CHP Genel Başkanı Kılıçdaroğlu:
'4 yılda, CHP iktidarında terörü kesinlikle bitireceğim. Bitirmediğim takdirde siyaseti tümüyle bırakacağım. Bu kadar açık, bu kadar net söylüyorum'- 'Bu ülkeye huzuru ve barışı nasıl getireceğimi sana anlatacağım. Sen de dinleyeceksin, vatandaşlar da dinleyecek. Bana istediğini soruyu sorabilirsin. Ben de sana soru soracağım' - 'Sayın Erdoğan'ın tek gündemi var. O da benim. Tabii bu beni mu

Oluşturma Tarihi: 2017-09-14 16:05:00

Güncelleme Tarihi: 2017-09-14 16:05:00

CHP Genel Başkanı Kemal Kılıçdaroğlu, "4 yılda, CHP iktidarında terörü kesinlikle bitireceğim. Bitirmediğim takdirde siyaseti tümüyle bırakacağım. Bu kadar açık, bu kadar net söylüyorum." dedi.

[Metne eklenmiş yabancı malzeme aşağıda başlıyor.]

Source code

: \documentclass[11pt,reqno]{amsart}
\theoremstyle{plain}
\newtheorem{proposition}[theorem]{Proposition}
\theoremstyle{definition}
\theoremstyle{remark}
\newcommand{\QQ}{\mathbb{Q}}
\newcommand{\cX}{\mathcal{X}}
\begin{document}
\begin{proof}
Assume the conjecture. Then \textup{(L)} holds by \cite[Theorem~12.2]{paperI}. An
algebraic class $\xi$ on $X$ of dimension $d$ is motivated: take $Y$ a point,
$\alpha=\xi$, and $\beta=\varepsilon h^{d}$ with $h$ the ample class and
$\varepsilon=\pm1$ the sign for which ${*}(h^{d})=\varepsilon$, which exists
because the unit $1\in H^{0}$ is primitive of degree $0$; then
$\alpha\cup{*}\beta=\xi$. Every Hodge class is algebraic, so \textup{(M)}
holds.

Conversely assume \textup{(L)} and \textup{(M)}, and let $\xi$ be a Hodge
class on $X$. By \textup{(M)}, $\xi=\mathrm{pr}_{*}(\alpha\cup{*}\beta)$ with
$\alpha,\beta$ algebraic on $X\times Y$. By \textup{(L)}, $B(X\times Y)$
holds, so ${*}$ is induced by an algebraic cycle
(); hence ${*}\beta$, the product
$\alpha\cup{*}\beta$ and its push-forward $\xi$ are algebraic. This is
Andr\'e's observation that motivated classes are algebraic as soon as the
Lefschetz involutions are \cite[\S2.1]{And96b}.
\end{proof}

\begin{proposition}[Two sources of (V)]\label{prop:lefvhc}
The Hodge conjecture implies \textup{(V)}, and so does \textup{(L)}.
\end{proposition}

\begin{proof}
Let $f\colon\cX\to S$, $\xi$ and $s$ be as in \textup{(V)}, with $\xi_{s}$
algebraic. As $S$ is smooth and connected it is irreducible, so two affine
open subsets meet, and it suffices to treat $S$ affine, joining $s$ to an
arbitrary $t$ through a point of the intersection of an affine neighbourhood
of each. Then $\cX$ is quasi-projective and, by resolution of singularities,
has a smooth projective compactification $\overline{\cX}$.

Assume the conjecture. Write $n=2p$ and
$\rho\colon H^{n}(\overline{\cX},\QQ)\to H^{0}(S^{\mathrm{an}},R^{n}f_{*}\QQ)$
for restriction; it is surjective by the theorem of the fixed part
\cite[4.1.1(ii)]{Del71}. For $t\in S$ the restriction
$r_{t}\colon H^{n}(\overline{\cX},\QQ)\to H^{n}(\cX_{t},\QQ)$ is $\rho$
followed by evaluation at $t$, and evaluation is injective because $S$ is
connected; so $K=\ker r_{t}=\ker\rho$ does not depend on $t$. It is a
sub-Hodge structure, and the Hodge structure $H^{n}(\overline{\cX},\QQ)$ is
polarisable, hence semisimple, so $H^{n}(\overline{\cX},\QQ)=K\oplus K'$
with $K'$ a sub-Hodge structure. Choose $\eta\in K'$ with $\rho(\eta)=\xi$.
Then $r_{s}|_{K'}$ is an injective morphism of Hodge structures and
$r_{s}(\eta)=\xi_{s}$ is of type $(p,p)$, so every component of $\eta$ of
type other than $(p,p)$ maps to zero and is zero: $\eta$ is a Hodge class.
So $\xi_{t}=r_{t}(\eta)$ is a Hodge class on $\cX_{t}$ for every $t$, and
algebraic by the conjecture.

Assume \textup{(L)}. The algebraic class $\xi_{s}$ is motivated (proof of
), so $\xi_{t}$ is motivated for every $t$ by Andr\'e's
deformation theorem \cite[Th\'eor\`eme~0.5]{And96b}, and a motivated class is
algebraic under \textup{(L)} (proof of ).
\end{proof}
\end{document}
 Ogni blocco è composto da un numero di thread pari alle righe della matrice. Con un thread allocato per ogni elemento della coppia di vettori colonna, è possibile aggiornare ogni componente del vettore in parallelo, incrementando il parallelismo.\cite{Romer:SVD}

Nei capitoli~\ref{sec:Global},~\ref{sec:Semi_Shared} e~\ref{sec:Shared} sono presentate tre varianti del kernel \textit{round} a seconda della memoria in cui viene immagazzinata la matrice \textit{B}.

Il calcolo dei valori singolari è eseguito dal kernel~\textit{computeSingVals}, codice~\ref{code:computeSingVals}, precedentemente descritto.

Kılıçdaroğlu, "Tarım Çalıştayı"na katılmak üzere gittiği Balıkesir'de programın düzenlendiği otelin salonunda gazetecilere açıklamalarda bulundu.

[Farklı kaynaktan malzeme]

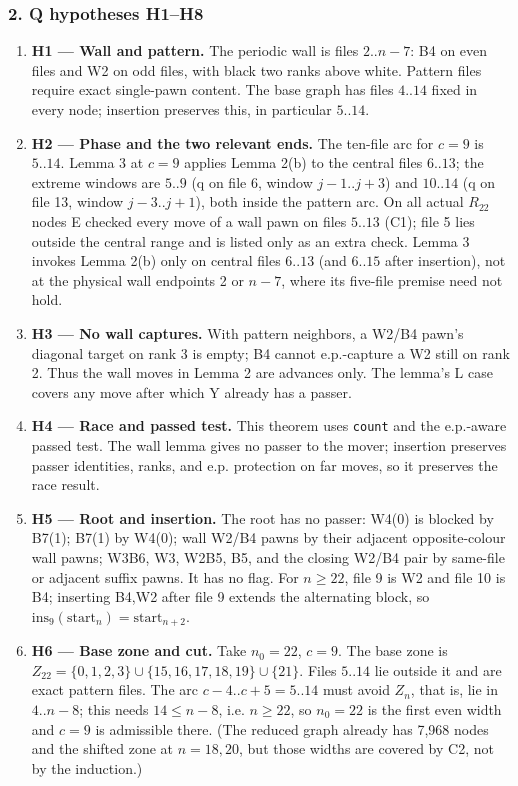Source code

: \subsubsection*{2. Q hypotheses H1–H8}
\begin{enumerate}
\item \textbf{H1 — Wall and pattern.} The periodic wall is files $2..n-7$: B4 on even files and W2 on odd files, with black two ranks above white. Pattern files require exact single-pawn content. The base graph has files $4..14$ fixed in every node; insertion preserves this, in particular $5..14$.
\item \textbf{H2 — Phase and the two relevant ends.} The ten-file arc for $c=9$ is $5..14$. Lemma 3 at $c=9$ applies Lemma 2(b) to the central files $6..13$; the extreme windows are $5..9$ (q on file 6, window $j-1..j+3$) and $10..14$ (q on file 13, window $j-3..j+1$), both inside the pattern arc. On all actual $R_{22}$ nodes E checked every move of a wall pawn on files $5..13$ (C1); file 5 lies outside the central range and is listed only as an extra check. Lemma 3 invokes Lemma 2(b) only on central files $6..13$ (and $6..15$ after insertion), not at the physical wall endpoints 2 or $n-7$, where its five-file premise need not hold.
\item \textbf{H3 — No wall captures.} With pattern neighbors, a W2/B4 pawn's diagonal target on rank 3 is empty; B4 cannot e.p.-capture a W2 still on rank 2. Thus the wall moves in Lemma 2 are advances only. The lemma's L case covers any move after which Y already has a passer.
\item \textbf{H4 — Race and passed test.} This theorem uses \texttt{count} and the e.p.-aware passed test. The wall lemma gives no passer to the mover; insertion preserves passer identities, ranks, and e.p. protection on far moves, so it preserves the race result.
\item \textbf{H5 — Root and insertion.} The root has no passer: W4(0) is blocked by B7(1); B7(1) by W4(0); wall W2/B4 pawns by their adjacent opposite-colour wall pawns; W3B6, W3, W2B5, B5, and the closing W2/B4 pair by same-file or adjacent suffix pawns. It has no flag. For $n\ge22$, file 9 is W2 and file 10 is B4; inserting B4,W2 after file 9 extends the alternating block, so $\mathrm{ins}_9(\mathrm{start}_n)=\mathrm{start}_{n+2}$.
\item \textbf{H6 — Base zone and cut.} Take $n_0=22$, $c=9$. The base zone is $Z_{22}=\{0,1,2,3\}\cup\{15,16,17,18,19\}\cup\{21\}$. Files $5..14$ lie outside it and are exact pattern files. The arc $c-4..c+5=5..14$ must avoid $Z_n$, that is, lie in $4..n-8$; this needs $14\le n-8$, i.e. $n\ge22$, so $n_0=22$ is the first even width and $c=9$ is admissible there. (The reduced graph already has 7,968 nodes and the shifted zone at $n=18,20$, but those widths are covered by C2, not by the induction.)

\end{enumerate}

Balıkesir'in tarım açısından Türkiye'nin en önemli kentlerinden biri olduğunu belirten Kemal Kılıçdaroğlu, Balıkesirlilerin, kentlerini "Tarımın başkenti" olarak tanımladığını ve bununla gurur duyduklarını ifade etti.

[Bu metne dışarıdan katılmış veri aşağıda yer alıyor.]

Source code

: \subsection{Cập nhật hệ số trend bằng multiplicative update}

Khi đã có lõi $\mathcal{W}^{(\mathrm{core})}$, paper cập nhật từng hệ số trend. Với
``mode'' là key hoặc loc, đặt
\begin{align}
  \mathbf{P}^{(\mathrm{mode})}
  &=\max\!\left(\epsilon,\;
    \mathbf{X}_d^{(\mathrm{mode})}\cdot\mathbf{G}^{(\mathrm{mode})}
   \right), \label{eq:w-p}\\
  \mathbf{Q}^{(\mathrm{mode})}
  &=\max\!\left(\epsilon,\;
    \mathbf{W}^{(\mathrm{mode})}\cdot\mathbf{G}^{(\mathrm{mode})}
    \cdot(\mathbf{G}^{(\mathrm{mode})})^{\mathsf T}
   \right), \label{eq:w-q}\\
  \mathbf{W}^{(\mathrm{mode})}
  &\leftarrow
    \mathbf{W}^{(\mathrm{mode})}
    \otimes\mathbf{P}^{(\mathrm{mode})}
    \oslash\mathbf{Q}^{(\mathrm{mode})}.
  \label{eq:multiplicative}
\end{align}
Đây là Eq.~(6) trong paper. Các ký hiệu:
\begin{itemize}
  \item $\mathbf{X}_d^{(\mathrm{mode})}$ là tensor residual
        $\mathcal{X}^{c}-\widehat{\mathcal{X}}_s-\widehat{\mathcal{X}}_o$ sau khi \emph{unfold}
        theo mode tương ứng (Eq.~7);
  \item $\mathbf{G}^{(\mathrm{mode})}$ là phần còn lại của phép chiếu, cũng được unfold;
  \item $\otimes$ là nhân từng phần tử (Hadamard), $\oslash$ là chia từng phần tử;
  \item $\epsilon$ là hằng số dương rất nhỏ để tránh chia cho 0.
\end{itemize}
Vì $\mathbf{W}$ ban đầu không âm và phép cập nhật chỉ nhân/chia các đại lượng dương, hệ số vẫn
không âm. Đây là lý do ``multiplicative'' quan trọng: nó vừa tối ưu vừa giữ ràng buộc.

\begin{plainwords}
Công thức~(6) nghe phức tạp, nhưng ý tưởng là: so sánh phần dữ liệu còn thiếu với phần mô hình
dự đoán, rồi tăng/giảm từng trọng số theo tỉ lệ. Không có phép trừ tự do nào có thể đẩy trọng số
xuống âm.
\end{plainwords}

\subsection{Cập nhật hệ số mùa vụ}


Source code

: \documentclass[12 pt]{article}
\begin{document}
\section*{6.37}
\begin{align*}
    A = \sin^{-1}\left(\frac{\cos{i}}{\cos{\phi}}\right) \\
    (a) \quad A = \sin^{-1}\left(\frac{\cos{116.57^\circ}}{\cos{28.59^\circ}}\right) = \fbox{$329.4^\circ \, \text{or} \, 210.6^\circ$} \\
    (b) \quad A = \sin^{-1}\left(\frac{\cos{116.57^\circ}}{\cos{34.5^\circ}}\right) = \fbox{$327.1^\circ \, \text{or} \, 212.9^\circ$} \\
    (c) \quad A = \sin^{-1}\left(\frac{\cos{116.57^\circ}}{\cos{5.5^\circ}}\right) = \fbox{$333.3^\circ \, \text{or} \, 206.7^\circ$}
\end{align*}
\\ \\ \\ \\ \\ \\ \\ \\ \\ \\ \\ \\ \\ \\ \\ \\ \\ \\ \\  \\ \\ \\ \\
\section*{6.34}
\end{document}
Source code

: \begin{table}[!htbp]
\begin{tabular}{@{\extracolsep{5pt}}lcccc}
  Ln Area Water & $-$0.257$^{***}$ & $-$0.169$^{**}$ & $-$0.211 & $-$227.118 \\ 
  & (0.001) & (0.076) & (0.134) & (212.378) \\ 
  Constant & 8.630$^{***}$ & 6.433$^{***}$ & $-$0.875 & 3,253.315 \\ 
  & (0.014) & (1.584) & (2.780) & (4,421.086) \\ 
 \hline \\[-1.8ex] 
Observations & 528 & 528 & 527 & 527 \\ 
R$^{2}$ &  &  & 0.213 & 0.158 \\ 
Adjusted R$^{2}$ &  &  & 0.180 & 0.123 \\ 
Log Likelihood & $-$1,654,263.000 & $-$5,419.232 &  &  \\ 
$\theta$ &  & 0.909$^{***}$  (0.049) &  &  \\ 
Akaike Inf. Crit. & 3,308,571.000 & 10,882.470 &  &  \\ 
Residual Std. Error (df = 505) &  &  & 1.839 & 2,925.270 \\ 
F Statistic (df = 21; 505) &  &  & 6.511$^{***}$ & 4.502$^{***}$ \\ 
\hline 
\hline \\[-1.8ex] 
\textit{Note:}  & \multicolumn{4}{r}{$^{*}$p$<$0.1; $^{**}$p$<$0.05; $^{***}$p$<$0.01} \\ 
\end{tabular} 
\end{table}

Balıkesirlilerin yüzde 30'unun kırsal kesimde yaşadığını ve üretim yaptığını, alın teri döktüğünü anlatan Kılıçdaroğlu, beyaz et üretiminin yüzde 20'sini, yumurta üretiminin yüzde 10'unu, yem üretiminin yüzde 14'ünü Balıkesir'in gerçekleştirdiğini kaydetti.

Kılıçdaroğlu, şöyle konuştu:

"Süt üretiminde Türkiye ikincisi, kırmızı et üretiminde de Türkiye üçüncüsü. O nedenle Balıkesir, 'Türkiye'nin tarım başkenti' tanımını hak eden kentlerimizden birisi. Üreticilerle bir araya geldik ve onların sorunlarını dinledik. Onlar üretiyorlar ama ürettiklerini hak ettikleri fiyattan satamıyorlar. Dertliler. Üreticilerin borç batağı içinde olduğunu hemen hemen her üretici söyledi. 'Borç batağı içindeyiz' diyorlar. 'Kapıdaki traktör, ahırdaki inek bize ait değil, bankaya ait. Biz çalışıyoruz, başkaları kazanıyor. Dolayısıyla zarar ediyoruz' diyorlar. 'Dünyanın en pahalı mazotunu alıyoruz. İlaç pahalı, gübre pahalı, elektrik pahalı. Her şey çok pahalı ama sattığımız ürünün karşılığını alamıyoruz' dediler."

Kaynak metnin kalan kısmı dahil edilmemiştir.